Exercise: Please find the lines in the entries below that contain the word "usage", and copy each one.

Source material:
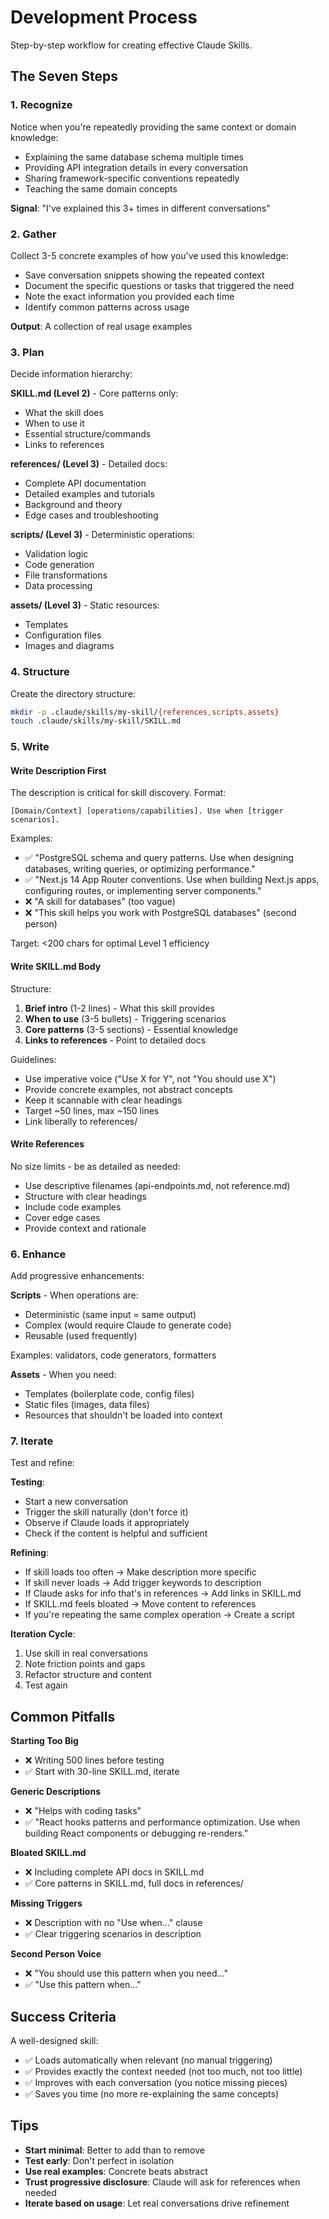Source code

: # Development Process

Step-by-step workflow for creating effective Claude Skills.

## The Seven Steps

### 1. Recognize

Notice when you're repeatedly providing the same context or domain
knowledge:

- Explaining the same database schema multiple times
- Providing API integration details in every conversation
- Sharing framework-specific conventions repeatedly
- Teaching the same domain concepts

**Signal**: "I've explained this 3+ times in different conversations"

### 2. Gather

Collect 3-5 concrete examples of how you've used this knowledge:

- Save conversation snippets showing the repeated context
- Document the specific questions or tasks that triggered the need
- Note the exact information you provided each time
- Identify common patterns across usage

**Output**: A collection of real usage examples

### 3. Plan

Decide information hierarchy:

**SKILL.md (Level 2)** - Core patterns only:

- What the skill does
- When to use it
- Essential structure/commands
- Links to references

**references/ (Level 3)** - Detailed docs:

- Complete API documentation
- Detailed examples and tutorials
- Background and theory
- Edge cases and troubleshooting

**scripts/ (Level 3)** - Deterministic operations:

- Validation logic
- Code generation
- File transformations
- Data processing

**assets/ (Level 3)** - Static resources:

- Templates
- Configuration files
- Images and diagrams

### 4. Structure

Create the directory structure:

```bash
mkdir -p .claude/skills/my-skill/{references,scripts,assets}
touch .claude/skills/my-skill/SKILL.md
```

### 5. Write

#### Write Description First

The description is critical for skill discovery. Format:

```
[Domain/Context] [operations/capabilities]. Use when [trigger scenarios].
```

Examples:

- ✅ "PostgreSQL schema and query patterns. Use when designing
  databases, writing queries, or optimizing performance."
- ✅ "Next.js 14 App Router conventions. Use when building Next.js
  apps, configuring routes, or implementing server components."
- ❌ "A skill for databases" (too vague)
- ❌ "This skill helps you work with PostgreSQL databases" (second
  person)

Target: <200 chars for optimal Level 1 efficiency

#### Write SKILL.md Body

Structure:

1. **Brief intro** (1-2 lines) - What this skill provides
2. **When to use** (3-5 bullets) - Triggering scenarios
3. **Core patterns** (3-5 sections) - Essential knowledge
4. **Links to references** - Point to detailed docs

Guidelines:

- Use imperative voice ("Use X for Y", not "You should use X")
- Provide concrete examples, not abstract concepts
- Keep it scannable with clear headings
- Target ~50 lines, max ~150 lines
- Link liberally to references/

#### Write References

No size limits - be as detailed as needed:

- Use descriptive filenames (api-endpoints.md, not reference.md)
- Structure with clear headings
- Include code examples
- Cover edge cases
- Provide context and rationale

### 6. Enhance

Add progressive enhancements:

**Scripts** - When operations are:

- Deterministic (same input = same output)
- Complex (would require Claude to generate code)
- Reusable (used frequently)

Examples: validators, code generators, formatters

**Assets** - When you need:

- Templates (boilerplate code, config files)
- Static files (images, data files)
- Resources that shouldn't be loaded into context

### 7. Iterate

Test and refine:

**Testing**:

- Start a new conversation
- Trigger the skill naturally (don't force it)
- Observe if Claude loads it appropriately
- Check if the content is helpful and sufficient

**Refining**:

- If skill loads too often → Make description more specific
- If skill never loads → Add trigger keywords to description
- If Claude asks for info that's in references → Add links in SKILL.md
- If SKILL.md feels bloated → Move content to references
- If you're repeating the same complex operation → Create a script

**Iteration Cycle**:

1. Use skill in real conversations
2. Note friction points and gaps
3. Refactor structure and content
4. Test again

## Common Pitfalls

**Starting Too Big**

- ❌ Writing 500 lines before testing
- ✅ Start with 30-line SKILL.md, iterate

**Generic Descriptions**

- ❌ "Helps with coding tasks"
- ✅ "React hooks patterns and performance optimization. Use when
  building React components or debugging re-renders."

**Bloated SKILL.md**

- ❌ Including complete API docs in SKILL.md
- ✅ Core patterns in SKILL.md, full docs in references/

**Missing Triggers**

- ❌ Description with no "Use when..." clause
- ✅ Clear triggering scenarios in description

**Second Person Voice**

- ❌ "You should use this pattern when you need..."
- ✅ "Use this pattern when..."

## Success Criteria

A well-designed skill:

- ✅ Loads automatically when relevant (no manual triggering)
- ✅ Provides exactly the context needed (not too much, not too
  little)
- ✅ Improves with each conversation (you notice missing pieces)
- ✅ Saves you time (no more re-explaining the same concepts)

## Tips

- **Start minimal**: Better to add than to remove
- **Test early**: Don't perfect in isolation
- **Use real examples**: Concrete beats abstract
- **Trust progressive disclosure**: Claude will ask for references
  when needed
- **Iterate based on usage**: Let real conversations drive refinement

Result:
- Identify common patterns across usage
**Output**: A collection of real usage examples
- **Iterate based on usage**: Let real conversations drive refinement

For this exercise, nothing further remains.